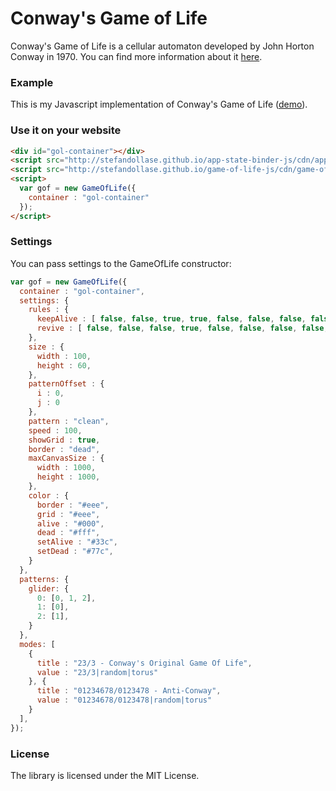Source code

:Conway's Game of Life
===============

Conway's Game of Life is a cellular automaton developed by John Horton Conway in 1970. You can find more information about it [here](http://en.wikipedia.org/wiki/Conway%27s_Game_of_Life).

### Example

This is my Javascript implementation of Conway's Game of Life ([demo](http://stefandollase.github.io/game-of-life-js/)).

### Use it on your website

```html
<div id="gol-container"></div>
<script src="http://stefandollase.github.io/app-state-binder-js/cdn/app-state-binder.latest.min.js"></script>
<script src="http://stefandollase.github.io/game-of-life-js/cdn/game-of-life.latest.min.js"></script>
<script>
  var gof = new GameOfLife({
    container : "gol-container"
  });
</script>
```

### Settings

You can pass settings to the GameOfLife constructor:

```js
var gof = new GameOfLife({
  container : "gol-container",
  settings: {
    rules : {
      keepAlive : [ false, false, true, true, false, false, false, false, false ],
      revive : [ false, false, false, true, false, false, false, false, false ]
    },
    size : {
      width : 100,
      height : 60,
    },
    patternOffset : {
      i : 0,
      j : 0
    },
    pattern : "clean",
    speed : 100,
    showGrid : true,
    border : "dead",
    maxCanvasSize : {
      width : 1000,
      height : 1000,
    },
    color : {
      border : "#eee",
      grid : "#eee",
      alive : "#000",
      dead : "#fff",
      setAlive : "#33c",
      setDead : "#77c",
    }
  },
  patterns: {
  	glider: {
  	  0: [0, 1, 2],
  	  1: [0],
  	  2: [1],
  	}
  },
  modes: [
    {
      title : "23/3 - Conway's Original Game Of Life",
      value : "23/3|random|torus"
    }, {
      title : "01234678/0123478 - Anti-Conway",
      value : "01234678/0123478|random|torus"
    }
  ],
});
```

### License

The library is licensed under the MIT License.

- - - - - - -

### Exercise objective
Reproduce each line above that contains "random".

### Task result
      value : "23/3|random|torus"
      value : "01234678/0123478|random|torus"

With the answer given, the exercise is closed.